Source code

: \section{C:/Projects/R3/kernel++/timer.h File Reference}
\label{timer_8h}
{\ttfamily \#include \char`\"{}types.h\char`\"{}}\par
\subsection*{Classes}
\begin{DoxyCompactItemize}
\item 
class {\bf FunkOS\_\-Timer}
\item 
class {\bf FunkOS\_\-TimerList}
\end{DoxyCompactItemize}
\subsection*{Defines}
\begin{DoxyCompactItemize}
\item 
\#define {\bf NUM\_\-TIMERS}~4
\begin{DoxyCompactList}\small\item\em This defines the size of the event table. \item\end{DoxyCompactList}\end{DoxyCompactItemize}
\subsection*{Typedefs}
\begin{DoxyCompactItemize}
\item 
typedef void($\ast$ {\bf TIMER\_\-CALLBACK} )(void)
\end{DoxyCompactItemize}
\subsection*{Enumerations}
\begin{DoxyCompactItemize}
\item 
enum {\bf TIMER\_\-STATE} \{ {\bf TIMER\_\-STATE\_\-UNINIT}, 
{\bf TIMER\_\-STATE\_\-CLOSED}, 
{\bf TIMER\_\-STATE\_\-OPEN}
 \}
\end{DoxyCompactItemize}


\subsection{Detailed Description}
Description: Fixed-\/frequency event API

* * *

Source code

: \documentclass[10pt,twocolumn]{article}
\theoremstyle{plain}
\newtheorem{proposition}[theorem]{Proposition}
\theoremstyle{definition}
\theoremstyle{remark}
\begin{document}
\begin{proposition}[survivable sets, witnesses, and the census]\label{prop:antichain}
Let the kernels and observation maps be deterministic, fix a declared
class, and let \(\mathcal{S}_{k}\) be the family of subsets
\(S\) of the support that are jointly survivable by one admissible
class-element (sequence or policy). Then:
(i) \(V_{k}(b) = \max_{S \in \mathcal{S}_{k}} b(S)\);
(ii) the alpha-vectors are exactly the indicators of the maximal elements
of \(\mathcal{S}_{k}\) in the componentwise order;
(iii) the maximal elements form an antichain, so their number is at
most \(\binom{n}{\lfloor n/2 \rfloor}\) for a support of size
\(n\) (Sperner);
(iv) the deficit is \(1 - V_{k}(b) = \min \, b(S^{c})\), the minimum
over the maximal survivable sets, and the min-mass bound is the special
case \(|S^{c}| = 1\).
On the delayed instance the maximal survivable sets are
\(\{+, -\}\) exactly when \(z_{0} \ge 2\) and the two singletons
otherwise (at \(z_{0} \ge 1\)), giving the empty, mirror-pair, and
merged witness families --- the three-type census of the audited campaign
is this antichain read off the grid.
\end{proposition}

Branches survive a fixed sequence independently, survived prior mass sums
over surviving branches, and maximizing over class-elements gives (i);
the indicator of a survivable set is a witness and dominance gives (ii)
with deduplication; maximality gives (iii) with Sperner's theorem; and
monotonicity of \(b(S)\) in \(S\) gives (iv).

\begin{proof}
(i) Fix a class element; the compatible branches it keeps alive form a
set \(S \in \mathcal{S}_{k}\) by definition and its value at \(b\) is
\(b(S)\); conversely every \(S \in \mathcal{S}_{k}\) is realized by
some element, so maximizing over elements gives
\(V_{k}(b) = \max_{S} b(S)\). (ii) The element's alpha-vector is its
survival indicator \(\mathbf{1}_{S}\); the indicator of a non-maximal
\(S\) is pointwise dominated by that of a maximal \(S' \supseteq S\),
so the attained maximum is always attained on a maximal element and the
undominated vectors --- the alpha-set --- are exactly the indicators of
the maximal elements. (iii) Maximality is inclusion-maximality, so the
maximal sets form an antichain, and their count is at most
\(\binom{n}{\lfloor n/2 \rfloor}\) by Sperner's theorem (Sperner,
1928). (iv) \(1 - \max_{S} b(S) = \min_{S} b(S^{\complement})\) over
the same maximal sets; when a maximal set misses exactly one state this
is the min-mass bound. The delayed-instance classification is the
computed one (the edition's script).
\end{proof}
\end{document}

*Assignment*
Each line above with the string "support" in it should be located and copied.

*Written answer*
\(S\) of the support that are jointly survivable by one admissible
most \(\binom{n}{\lfloor n/2 \rfloor}\) for a support of size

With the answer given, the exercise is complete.